Now, I configured everything except the IPsec on the RB750GL and placed it into the network. Local routing, DNS, internet access,… worked as expected.

When the guy at the headquarter had figured what the key for the IPsec was, I configured that too. The tunnel came up, and I lost connection with winbox. I could no longer ping the RB750GL from LAN. The guy from the HQ could not ping it over the tunnel. The router did no longer respond to DNS requests. But it still worked as a router. PC’s in the office could access the internet if they manually set DNS to the ISP’s DNS or the HQ’s DNS. PC’s could also access resources in the HQ and in other branch offices. DHCP also worked.

Luckily I had not deleted the default 192.168.88.1 address, and I could point winbox to that address for administration, even when my pc had an address in the 10.238.3.0/24-range.

So basically, in this setup caused the RB750GL to not respond to any packages with destination 10.238.3.1 (the routers LAN address), while everything else worked.

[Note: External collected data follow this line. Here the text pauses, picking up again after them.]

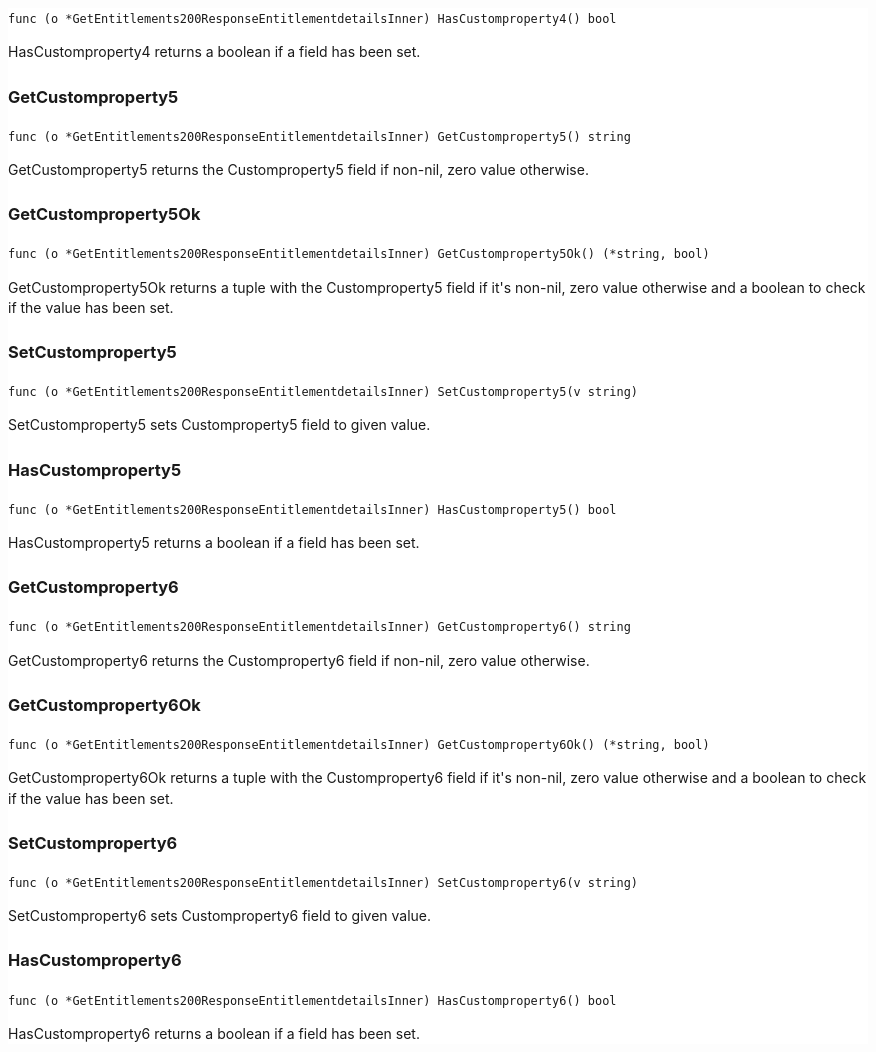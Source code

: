 `func (o *GetEntitlements200ResponseEntitlementdetailsInner) HasCustomproperty4() bool`

HasCustomproperty4 returns a boolean if a field has been set.

### GetCustomproperty5

`func (o *GetEntitlements200ResponseEntitlementdetailsInner) GetCustomproperty5() string`

GetCustomproperty5 returns the Customproperty5 field if non-nil, zero value otherwise.

### GetCustomproperty5Ok

`func (o *GetEntitlements200ResponseEntitlementdetailsInner) GetCustomproperty5Ok() (*string, bool)`

GetCustomproperty5Ok returns a tuple with the Customproperty5 field if it's non-nil, zero value otherwise
and a boolean to check if the value has been set.

### SetCustomproperty5

`func (o *GetEntitlements200ResponseEntitlementdetailsInner) SetCustomproperty5(v string)`

SetCustomproperty5 sets Customproperty5 field to given value.

### HasCustomproperty5

`func (o *GetEntitlements200ResponseEntitlementdetailsInner) HasCustomproperty5() bool`

HasCustomproperty5 returns a boolean if a field has been set.

### GetCustomproperty6

`func (o *GetEntitlements200ResponseEntitlementdetailsInner) GetCustomproperty6() string`

GetCustomproperty6 returns the Customproperty6 field if non-nil, zero value otherwise.

### GetCustomproperty6Ok

`func (o *GetEntitlements200ResponseEntitlementdetailsInner) GetCustomproperty6Ok() (*string, bool)`

GetCustomproperty6Ok returns a tuple with the Customproperty6 field if it's non-nil, zero value otherwise
and a boolean to check if the value has been set.

### SetCustomproperty6

`func (o *GetEntitlements200ResponseEntitlementdetailsInner) SetCustomproperty6(v string)`

SetCustomproperty6 sets Customproperty6 field to given value.

### HasCustomproperty6

`func (o *GetEntitlements200ResponseEntitlementdetailsInner) HasCustomproperty6() bool`

HasCustomproperty6 returns a boolean if a field has been set.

My question; Is this an expected behavior?
What would be the best practice way to configure such setup?

becs · April 24, 2012, 5:45am

Your configuration needs another policy to access router from LAN.
It must have source address of the router, destination address of LAN, action “none” and higher priority (higher number - higher priority).

[admin@MikroTik] > ip ipsec policy print
Flags: X - disabled, D - dynamic, I - inactive 
 0   src-address=10.238.3.0/24 src-port=any dst-address=10.238.0.0/16 dst-port=any 
     protocol=all action=encrypt level=require ipsec-protocols=esp tunnel=yes 
     sa-src-address=<X.X.X.X> sa-dst-address=<X.X.X.X> proposal=default 
     manual-sa=none priority=0 

 1   src-address=10.238.3.1/32 src-port=any dst-address=10.238.3.0/24 
     dst-port=any protocol=all action=none level=require ipsec-protocols=esp 
     tunnel=no sa-src-address=0.0.0.0 sa-dst-address=0.0.0.0 proposal=default 
     manual-sa=none priority=1

petterg · April 26, 2012, 4:26pm

Thanks becs.

Perfect solution. I’d never thought of making ipsec policy with action=none.